Come Late to the Chthulucene Etc.

Sandra Kasturi’s 2012 book of poems Come Late to the Love of Birds continues to be timely a decade later. This review considers the weight of the poetry to be lateness in the title, rather than the love, or the arrival. Like the love of birds, this review comes late, but like a reader who opens a book a decade after publication, this review is better late than never.


The title poem, “Come Late to the Love of Birds” appears at the end of the book (Kasturi, 2012, 95), parallel to how the era of the avian is closing amidst the encroachment of the Anthropocene Era on every bird habitat. Coming to notice birds, to even love birds, to consider their care, either in 2012 or 2023, is much too late for our generation of humans to reasonably learn valuable lessons for the care and keeping-together of birds and humans. Bird activities no longer exercise controlling influence over biomes and habitats. Birds, like every species of life, now live at the pleasures, poisons, and postmodernism of Homo sapiens sapiens’ environmental proclivities.
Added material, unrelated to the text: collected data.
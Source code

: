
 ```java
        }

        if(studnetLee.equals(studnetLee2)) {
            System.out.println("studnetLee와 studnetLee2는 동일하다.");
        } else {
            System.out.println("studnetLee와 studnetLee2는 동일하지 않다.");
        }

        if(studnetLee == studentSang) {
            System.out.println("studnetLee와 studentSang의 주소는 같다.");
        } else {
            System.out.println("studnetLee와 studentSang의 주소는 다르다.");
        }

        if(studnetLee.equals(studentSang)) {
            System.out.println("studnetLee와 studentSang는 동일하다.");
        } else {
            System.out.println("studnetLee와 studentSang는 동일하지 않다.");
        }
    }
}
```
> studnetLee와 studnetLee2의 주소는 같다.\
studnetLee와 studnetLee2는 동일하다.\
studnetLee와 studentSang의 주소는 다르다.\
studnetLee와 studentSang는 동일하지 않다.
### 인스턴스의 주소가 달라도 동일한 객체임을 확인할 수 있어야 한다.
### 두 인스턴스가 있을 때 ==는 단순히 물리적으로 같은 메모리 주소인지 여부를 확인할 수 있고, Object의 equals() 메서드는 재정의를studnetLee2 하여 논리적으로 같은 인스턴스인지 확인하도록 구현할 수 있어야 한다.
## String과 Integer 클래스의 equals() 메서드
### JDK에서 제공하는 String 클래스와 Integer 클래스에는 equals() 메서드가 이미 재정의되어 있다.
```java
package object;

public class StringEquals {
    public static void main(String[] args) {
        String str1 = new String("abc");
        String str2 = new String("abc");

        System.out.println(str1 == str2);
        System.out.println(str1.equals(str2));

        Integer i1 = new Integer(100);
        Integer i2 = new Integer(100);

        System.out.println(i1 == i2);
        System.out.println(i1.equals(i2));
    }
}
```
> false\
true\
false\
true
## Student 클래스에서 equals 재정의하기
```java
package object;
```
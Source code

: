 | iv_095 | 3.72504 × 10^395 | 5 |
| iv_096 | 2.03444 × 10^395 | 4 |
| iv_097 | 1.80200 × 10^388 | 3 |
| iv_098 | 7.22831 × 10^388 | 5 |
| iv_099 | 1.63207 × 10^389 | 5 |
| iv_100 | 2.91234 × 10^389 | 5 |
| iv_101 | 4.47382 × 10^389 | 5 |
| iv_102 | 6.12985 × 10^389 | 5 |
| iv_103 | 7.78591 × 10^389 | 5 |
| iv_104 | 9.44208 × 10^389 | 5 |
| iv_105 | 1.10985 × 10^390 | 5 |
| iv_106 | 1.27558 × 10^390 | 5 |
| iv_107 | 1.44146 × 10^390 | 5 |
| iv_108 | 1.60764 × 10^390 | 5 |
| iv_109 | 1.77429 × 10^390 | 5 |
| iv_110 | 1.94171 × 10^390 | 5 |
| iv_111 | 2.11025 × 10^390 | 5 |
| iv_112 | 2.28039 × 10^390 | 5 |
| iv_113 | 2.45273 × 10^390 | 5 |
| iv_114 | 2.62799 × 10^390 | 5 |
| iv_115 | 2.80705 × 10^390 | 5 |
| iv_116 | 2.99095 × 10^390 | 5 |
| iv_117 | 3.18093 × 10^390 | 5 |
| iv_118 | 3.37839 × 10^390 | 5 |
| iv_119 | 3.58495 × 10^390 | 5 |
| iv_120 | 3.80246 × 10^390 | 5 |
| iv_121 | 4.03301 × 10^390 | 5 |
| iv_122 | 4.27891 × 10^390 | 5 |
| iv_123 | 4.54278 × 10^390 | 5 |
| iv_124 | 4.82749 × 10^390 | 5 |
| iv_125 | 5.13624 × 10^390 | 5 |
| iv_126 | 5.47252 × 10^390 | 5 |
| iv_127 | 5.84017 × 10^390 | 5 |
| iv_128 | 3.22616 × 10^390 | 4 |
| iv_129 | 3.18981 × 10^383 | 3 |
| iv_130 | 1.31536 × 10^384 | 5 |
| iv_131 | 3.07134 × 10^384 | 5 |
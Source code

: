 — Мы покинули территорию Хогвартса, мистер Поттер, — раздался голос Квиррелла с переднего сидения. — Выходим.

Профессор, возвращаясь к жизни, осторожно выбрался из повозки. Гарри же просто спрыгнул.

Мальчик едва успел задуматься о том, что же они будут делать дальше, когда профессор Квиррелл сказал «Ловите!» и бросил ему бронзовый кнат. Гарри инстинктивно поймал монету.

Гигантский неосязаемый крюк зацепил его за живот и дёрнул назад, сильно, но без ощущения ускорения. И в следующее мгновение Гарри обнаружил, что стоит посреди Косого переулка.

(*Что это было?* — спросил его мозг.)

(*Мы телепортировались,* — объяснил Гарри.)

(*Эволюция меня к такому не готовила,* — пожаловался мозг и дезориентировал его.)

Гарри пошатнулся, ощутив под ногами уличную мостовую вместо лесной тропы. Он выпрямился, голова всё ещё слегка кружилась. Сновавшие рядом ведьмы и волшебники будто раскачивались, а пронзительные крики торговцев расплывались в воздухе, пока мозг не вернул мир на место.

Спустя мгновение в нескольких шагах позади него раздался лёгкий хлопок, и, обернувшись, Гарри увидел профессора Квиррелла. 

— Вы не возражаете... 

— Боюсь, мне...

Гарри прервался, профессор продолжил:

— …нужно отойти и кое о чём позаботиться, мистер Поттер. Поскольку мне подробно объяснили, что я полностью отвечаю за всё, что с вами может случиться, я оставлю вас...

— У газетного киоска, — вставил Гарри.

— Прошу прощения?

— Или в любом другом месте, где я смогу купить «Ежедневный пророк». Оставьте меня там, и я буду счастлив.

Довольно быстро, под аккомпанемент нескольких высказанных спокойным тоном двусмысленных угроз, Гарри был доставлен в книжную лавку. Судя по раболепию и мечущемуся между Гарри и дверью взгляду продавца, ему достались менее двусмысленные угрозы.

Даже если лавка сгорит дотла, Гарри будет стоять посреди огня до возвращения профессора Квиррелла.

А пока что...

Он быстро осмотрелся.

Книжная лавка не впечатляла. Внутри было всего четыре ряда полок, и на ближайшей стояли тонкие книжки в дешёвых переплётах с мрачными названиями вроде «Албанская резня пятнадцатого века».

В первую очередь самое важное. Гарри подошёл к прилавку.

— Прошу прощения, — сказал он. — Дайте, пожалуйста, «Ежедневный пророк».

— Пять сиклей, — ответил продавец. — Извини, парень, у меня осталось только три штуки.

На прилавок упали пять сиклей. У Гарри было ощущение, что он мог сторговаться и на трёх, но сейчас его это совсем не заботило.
Kasturi writes, “I’ve come late to the love of birds/For years they hid in my periphery” (Ibid.), and in doing so, echoes J.A. Baker’s lines, “I came late to the love of birds. For years I saw them only as a tremor at the edge of vision” but not necessarily with Baker’s exalted supernatural implications of the word “vision.” Baker and Kasturi both invoke mysticism, but now, as every habitat is dissolving by flood or by fire, mysticism is a secondary consideration. Kasturi’s poems are valuable in 2023 because their literal surface meanings are often our collective, shared experience. The climate crisis has demystified this book’s imagery of the supernatural.


In fact, birds cannot be peripheral to human consciousness; that is impossible. Birds used to be everywhere and humans are the latecomers to the Earth’s ecology. Until the Modern Era’s European Industrial Revolution, there was no periphery to limit the power of birds over the human environment. Nowadays, humans must make prolonged efforts to limit the growth of bird communities that do not serve human capitalism (like blue herons and barn swallows), while nurturing a profusion of industrial bird warehousing for those who do serve capitalism (like chickens and the enormous world-bespotting garbage craters filled with chicken bones). Kasturi is borrowing Baker’s literary envisioning, in order to direct the reader to a non-capitalist, therefore broadly unfamiliar, frame of reference.


Her title poem wrestles with the reality that Kasturi’s cultural education and her society created peripheries that she participated in for decades, socially constructing that we all act as though under the spell of a specific blindness to the various activities of birds. Now, in 2023, Kasturi’s book is no longer one person’s meditation about their changing individual consciousness. (And, to be fair, it never could have actually been about that). Kasturi’s book is one of Canada’s 21st century exegeses about the tacitly capitalist gaze that constructs mass extinction for the benefit of corporate investors; even as Kasturi is obviously trying to reject the capitalist ideology that can be traced throughout Canadian society. Kasturi reconstructs her spatial ontology and her emotional vocabulary around the activities of her neighbouring bird species, bird families, individual birds, and even those faraway birds that appear in Audubon guides.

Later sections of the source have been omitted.